A guidarla è una donna, istruita e più volte premiata per il suo impegno, con una collezione di cicatrici e pressioni che hanno consolidato il suo impegno anziché indurla alla ritirata. Aveva meno di quindici anni, Fatima Syeda Ghulam, quando decise di intraprendere la sua lotta e così descrive quel momento: «Mio padre, Syed Dildar Hussain, era un sindacalista. Ricordo ancora quando insieme ci recammo per la prima volta alle fornaci di mattoni attorno a Baghriyan, nell’area di Green Town nella nostra Lahore per educare i lavoratori su cui un clan locale reclamava la proprietà. Non ho dimenticato quando venni picchiata per la prima volta». Una realtà che non lasciò indifferente l’adolescente Syeda, che trovò la propria vocazione: «Decisi che avrei dovuto prendermi cura di loro, che avrei dovuto combattere e operare per loro. Il mio desiderio primo è di salvare i bambini, la prossima generazione, dalla schiavitù».

«Una bambina su tre viene umiliata dal suo “padrone”, è stuprata, posta in schiavitù. Quindi io voglio liberarle, voglio liberare tutti i bambini, educarli. Voglio dare loro voce. Questo è il mio sogno». «La mia battaglia contro il lavoro forzato dura da quarant’anni – prosegue –. In tutto questo tempo ho visto mia fratello perdere l’uso delle gambe per l’aggressione dei proprietari delle fornaci di mattoni, anch’io ho avuto le gambe spezzate, ma non sono diventata invalida contrariamente a lui. Ho combattuto gli imprenditori-padroni giorno e notte. Si tratta di una rete criminale potente e organizzata con agganci nelle assemblee legislative, nella magistratura e nel governo. Ancora oggi c’è che tenta di uccidermi».
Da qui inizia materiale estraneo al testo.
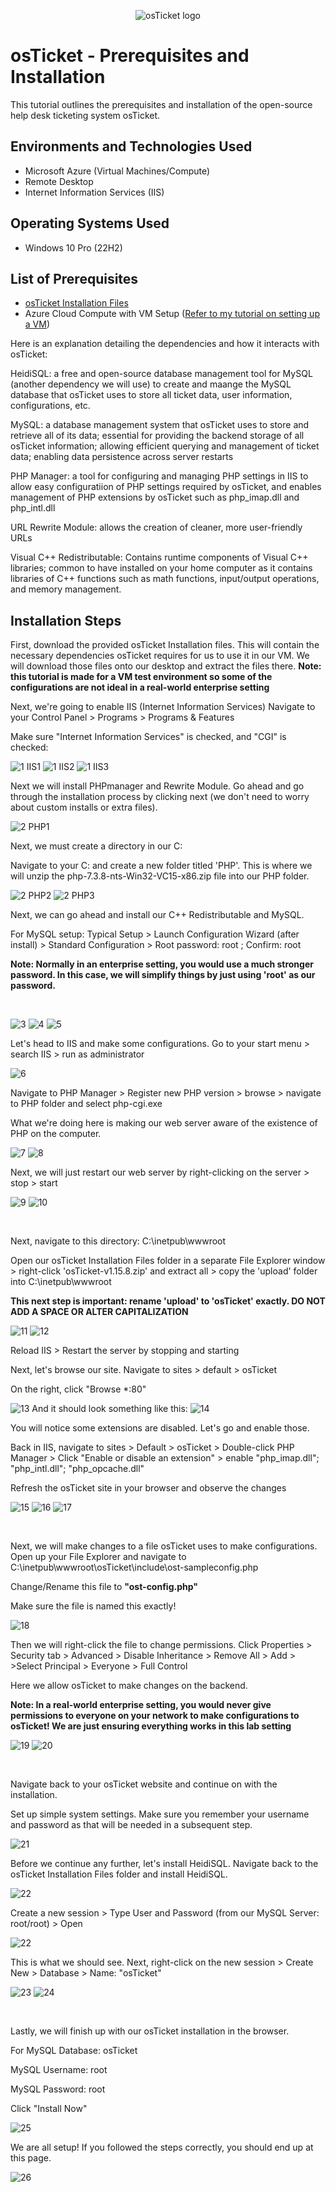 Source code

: <p align="center">
<img src="https://i.imgur.com/Clzj7Xs.png" alt="osTicket logo"/>
</p>

<h1>osTicket - Prerequisites and Installation</h1>
This tutorial outlines the prerequisites and installation of the open-source help desk ticketing system osTicket.<br />



<h2>Environments and Technologies Used</h2>

- Microsoft Azure (Virtual Machines/Compute)
- Remote Desktop
- Internet Information Services (IIS)

<h2>Operating Systems Used </h2>

- Windows 10 Pro (22H2)</b>

<h2>List of Prerequisites</h2>

- [osTicket Installation Files](https://drive.google.com/uc?export=download&id=1b3RBkXTLNGXbibeMuAynkfzdBC1NnqaD)
- Azure Cloud Compute with VM Setup ([Refer to my tutorial on setting up a VM](https://github.com/JackieG8803/Creating-a-Virtual-Machine-in-Azure))
<p>Here is an explanation detailing the dependencies and how it interacts with osTicket:</p>
<p>HeidiSQL: a free and open-source database management tool for MySQL (another dependency we will use) to create and maange the MySQL database that osTicket uses to store all ticket data, user information, configurations, etc.</p>
<p>MySQL: a database management system that osTicket uses to store and retrieve all of its data; essential for providing the backend storage of all osTicket information; allowing efficient querying and management of ticket data; enabling data persistence across server restarts</p>
<p>PHP Manager: a tool for configuring and managing PHP settings in IIS to allow easy configuratiion of PHP settings required by osTicket, and enables management of PHP extensions by osTicket such as php_imap.dll and php_intl.dll</p>
<p>URL Rewrite Module: allows the creation of cleaner, more user-friendly URLs</p>
<p>Visual C++ Redistributable: Contains runtime components of Visual C++ libraries; common to have installed on your home computer as it contains libraries of C++ functions such as math functions, input/output operations, and memory management. </p>

<h2>Installation Steps</h2>

<p>
First, download the provided osTicket Installation files. This will contain the necessary dependencies osTicket requires for us to use it in our VM. We will download those files onto our desktop and extract the files there. 
  <B>Note: this tutorial is made for a VM test environment so some of the configurations are not ideal in a real-world enterprise setting</B>

</p>
<p>
Next, we're going to enable IIS (Internet Information Services) 
Navigate to your Control Panel > Programs > Programs & Features </p>
Make sure "Internet Information Services" is checked, and "CGI" is checked:
<br />

![1 IIS1](https://github.com/user-attachments/assets/8be9bc4d-8d6f-40eb-b2c9-12c1e2fa1c6d)
![1 IIS2](https://github.com/user-attachments/assets/3b6decd8-2e50-4ab6-a2db-b824385153a2)
![1 IIS3](https://github.com/user-attachments/assets/ab1baf2a-750a-4b91-a499-be65c21cdf59)


<p>
Next we will install PHPmanager and Rewrite Module. Go ahead and go through the installation process by clicking next (we don't need to worry about custom installs or extra files).
</p>

![2 PHP1](https://github.com/user-attachments/assets/88a74252-20ab-48c5-9c95-8ff945246a11)

<p>Next, we must create a directory in our C:</p>
<p>Navigate to your C: and create a new folder titled 'PHP'. This is where we will unzip the php-7.3.8-nts-Win32-VC15-x86.zip file into our PHP folder. </p>

![2 PHP2](https://github.com/user-attachments/assets/a93188fb-ae5c-461f-9c81-46bb3827bd9b)
![2 PHP3](https://github.com/user-attachments/assets/92b38ff2-1773-47d1-9d14-797d3fc73ad3)


<p>
Next, we can go ahead and install our C++ Redistributable and MySQL.</p>
<p>For MySQL setup: Typical Setup > Launch Configuration Wizard (after install) > Standard Configuration > Root password: root ; Confirm: root </p>
<p><b>Note: Normally in an enterprise setting, you would use a much stronger password. In this case, we will simplify things by just using 'root' as our password.</b></p>
<br />

![3](https://github.com/user-attachments/assets/76117f7d-9541-440c-868f-64e4575156e3)
![4](https://github.com/user-attachments/assets/8b934434-d569-4ae8-b85a-e2d1781922c6)
![5](https://github.com/user-attachments/assets/33c7f276-1e03-4373-9401-c0e548bb39e1)


<p>Let's head to IIS and make some configurations. Go to your start menu > search IIS > run as administrator</p>

![6](https://github.com/user-attachments/assets/d2198950-ce5f-4581-9dd9-9a89dd1ad7c6)

<p>
Navigate to PHP Manager > Register new PHP version > browse > navigate to PHP folder and select php-cgi.exe</p>
What we're doing here is making our web server aware of the existence of PHP on the computer.

![7](https://github.com/user-attachments/assets/04823820-3355-4788-8ec3-e278cb152732)
![8](https://github.com/user-attachments/assets/32d2e46f-859e-4f66-88ce-fdcb306415d0)

Next, we will just restart our web server by right-clicking on the server > stop > start

![9](https://github.com/user-attachments/assets/f015999b-5565-4f87-9831-54cf639bb030)
![10](https://github.com/user-attachments/assets/308da89e-772b-4958-9d6b-efb55eea257d)

<br />

<p>
Next, navigate to this directory: C:\inetpub\wwwroot</p>
<p>Open our osTicket Installation Files folder in a separate File Explorer window > right-click 'osTicket-v1.15.8.zip' and extract all > copy the 'upload' folder into C:\inetpub\wwwroot </p>
<p><b>This next step is important: rename 'upload' to 'osTicket' exactly. DO NOT ADD A SPACE OR ALTER CAPITALIZATION</b></p>

![11](https://github.com/user-attachments/assets/42a75956-fe92-45b4-b73c-0ef8dcd46840)
![12](https://github.com/user-attachments/assets/35193668-4f51-4cc6-aa92-60b525e1097f)

<p>Reload IIS > Restart the server by stopping and starting</p>
<p>Next, let's browse our site. Navigate to sites > default > osTicket</p>
<p>On the right, click "Browse *:80"</p>

![13](https://github.com/user-attachments/assets/c32db7c3-b3d4-4085-9057-2c5d9b321440)
And it should look something like this:
![14](https://github.com/user-attachments/assets/19b38aec-3dfb-4870-a2ea-03309dcaf36b)

<p>
You will notice some extensions are disabled. Let's go and enable those.</p>
<p>Back in IIS, navigate to sites > Default > osTicket > Double-click PHP Manager > Click "Enable or disable an extension" > enable "php_imap.dll"; "php_intl.dll"; "php_opcache.dll" </p>
Refresh the osTicket site in your browser and observe the changes

![15](https://github.com/user-attachments/assets/93f17542-0b1e-401e-8bfe-7a07f68004d3)
![16](https://github.com/user-attachments/assets/9dc8c88c-b80c-42d3-a01d-c6b8f8a3381f)
![17](https://github.com/user-attachments/assets/2a481a90-518d-474b-98bd-ce2295f81369)


<br />

<p>Next, we will make changes to a file osTicket uses to make configurations. Open up your File Explorer and navigate to C:\inetpub\wwwroot\osTicket\include\ost-sampleconfig.php</p>
<p>
Change/Rename this file to <b>"ost-config.php"</b></p>
Make sure the file is named this exactly!

![18](https://github.com/user-attachments/assets/071cabb8-f34a-4378-8822-0cb2353e9155)

<p>Then we will right-click the file to change permissions. Click Properties > Security tab > Advanced > Disable Inheritance > Remove All > Add > >Select Principal > Everyone > Full Control </p>
Here we allow osTicket to make changes on the backend.
<p><B>Note: In a real-world enterprise setting, you would never give permissions to everyone on your network to make configurations to osTicket! We are just ensuring everything works in this lab setting</B></p>

![19](https://github.com/user-attachments/assets/84dde006-fa94-4455-810b-15eb4e28d48f)
![20](https://github.com/user-attachments/assets/a84db21f-3286-4f81-a05c-78d6120e45bc)

<br />

<p>
Navigate back to your osTicket website and continue on with the installation.</p>
<p>Set up simple system settings. Make sure you remember your username and password as that will be needed in a subsequent step.</p>

![21](https://github.com/user-attachments/assets/4fa0dd33-38ea-4d02-809e-7460db241b6b)

<p>Before we continue any further, let's install HeidiSQL. Navigate back to the osTicket Installation Files folder and install HeidiSQL.</p>

![22](https://github.com/user-attachments/assets/ab698524-77c9-47cb-a92a-e7bf3ec025ac)


<p>Create a new session > Type User and Password (from our MySQL Server: root/root) > Open </p>

![22](https://github.com/user-attachments/assets/ef9a7f66-abb1-4105-8cda-3a487fc87922)

<p>This is what we should see. Next, right-click on the new session > Create New > Database > Name: "osTicket" </p>

![23](https://github.com/user-attachments/assets/b7ecff5f-87ec-4ae4-8066-875007cc775b)
![24](https://github.com/user-attachments/assets/c912a3c7-7199-4354-8d22-55039eae0ade)

<br />


<p>
Lastly, we will finish up with our osTicket installation in the browser. </p>

<p>For MySQL Database: osTicket</p>

MySQL Username: root

MySQL Password: root
<p>Click "Install Now"</p>

![25](https://github.com/user-attachments/assets/36305679-b3ad-421a-abc8-589dc635595a)
<p>
We are all setup! If you followed the steps correctly, you should end up at this page.</p>

![26](https://github.com/user-attachments/assets/f6862947-dec2-42d2-af8c-af2829c7d648)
Come ricorda la motivazione del Premio Aurora per il risveglio dell’umanità di cui è stata finalista lo scorso anno, da ragazzina, Syeda Ghulam Fatima è stata testimone di ciò «che nessuno dovrebbe vedere». Per questo in ogni occasione, in pubblico, racconta la sorte di individui «la cui dignità è stata rubata nelle fabbriche dei mattoni del Pakistan, dove devono lavorare dall’alba al tramonto sotto la minaccia delle armi, senza pietà. Bambini, anziani, uomini, donne – tutti sottoposti a torture da parte di proprietari benestanti che li violentano, li controllano, li lasciano soffrire la povertà senza cibo o vestiti». Da qualche tempo, Syeda Ghulam Fatima deve affronate anche un fronte forse meno pericoloso per l’incolumità personale, ma subdolo e comunque rischioso per il suo impegno: quello delle accuse di appropriazione di denaro destinato alle sue attività sociali. Insinuazioni e accuse che la combattiva attivista considera «propaganda», parte di un «disegno nefasto» dei suoi rivali per screditarla.

D’altra parte, i risultati del suo impegno sono riconosciuti e apprezzati anche internazionalmente. Le sue iniziative provano insieme a sensibilizzare sui problemi ma anche a cercarvi soluzioni concrete. A partire dalle alternative al lavoro forzato per i tanti che vi sono costretti. Garantire l’accesso alla tutela legale per chi la richieda è un altro fronte aperto, l’unico che costringa le autorità a intervenire per risolvere un dramma nazionale.